(Saved data entries)

--- START ---

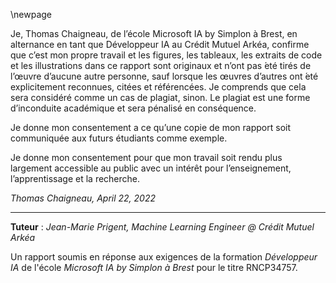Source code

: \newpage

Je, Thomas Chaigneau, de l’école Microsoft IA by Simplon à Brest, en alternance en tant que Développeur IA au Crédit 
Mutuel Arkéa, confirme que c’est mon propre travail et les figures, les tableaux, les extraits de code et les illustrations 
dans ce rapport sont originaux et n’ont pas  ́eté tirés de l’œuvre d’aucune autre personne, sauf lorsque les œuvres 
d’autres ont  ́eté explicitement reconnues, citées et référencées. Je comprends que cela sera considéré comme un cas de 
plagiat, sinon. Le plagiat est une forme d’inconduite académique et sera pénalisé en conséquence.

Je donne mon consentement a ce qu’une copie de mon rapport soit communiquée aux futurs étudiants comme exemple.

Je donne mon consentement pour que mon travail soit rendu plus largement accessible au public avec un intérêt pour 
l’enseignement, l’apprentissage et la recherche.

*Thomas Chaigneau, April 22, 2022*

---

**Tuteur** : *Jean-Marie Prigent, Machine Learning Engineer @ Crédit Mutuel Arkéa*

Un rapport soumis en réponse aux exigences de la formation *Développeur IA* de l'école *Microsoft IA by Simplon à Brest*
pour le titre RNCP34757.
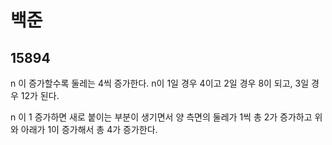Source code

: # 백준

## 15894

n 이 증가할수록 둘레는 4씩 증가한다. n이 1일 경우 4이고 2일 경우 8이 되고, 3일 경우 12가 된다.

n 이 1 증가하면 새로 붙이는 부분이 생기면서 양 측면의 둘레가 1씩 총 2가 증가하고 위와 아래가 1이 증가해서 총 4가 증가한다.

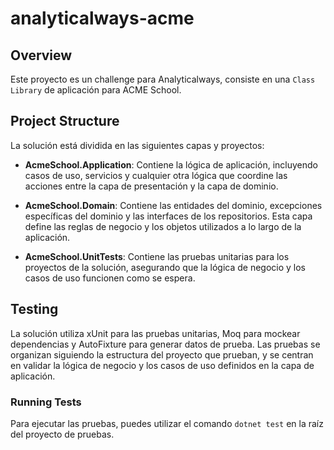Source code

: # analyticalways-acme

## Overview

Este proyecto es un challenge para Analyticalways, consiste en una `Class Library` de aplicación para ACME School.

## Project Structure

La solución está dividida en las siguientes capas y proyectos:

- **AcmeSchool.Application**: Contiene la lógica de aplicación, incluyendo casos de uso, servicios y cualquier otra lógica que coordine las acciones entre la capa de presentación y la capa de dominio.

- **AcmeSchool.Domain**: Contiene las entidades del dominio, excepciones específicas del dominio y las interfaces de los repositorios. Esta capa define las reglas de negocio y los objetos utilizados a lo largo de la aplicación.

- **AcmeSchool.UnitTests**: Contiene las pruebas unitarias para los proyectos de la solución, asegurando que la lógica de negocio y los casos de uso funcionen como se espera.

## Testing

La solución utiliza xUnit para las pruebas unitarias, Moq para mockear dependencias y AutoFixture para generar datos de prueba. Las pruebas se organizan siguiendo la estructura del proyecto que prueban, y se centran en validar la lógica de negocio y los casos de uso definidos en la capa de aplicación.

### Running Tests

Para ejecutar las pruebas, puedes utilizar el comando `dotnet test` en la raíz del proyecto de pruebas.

--- END ---

Select the lines from the entries that include the word "école".

• _Written reply_
Je, Thomas Chaigneau, de l’école Microsoft IA by Simplon à Brest, en alternance en tant que Développeur IA au Crédit 
Un rapport soumis en réponse aux exigences de la formation *Développeur IA* de l'école *Microsoft IA by Simplon à Brest*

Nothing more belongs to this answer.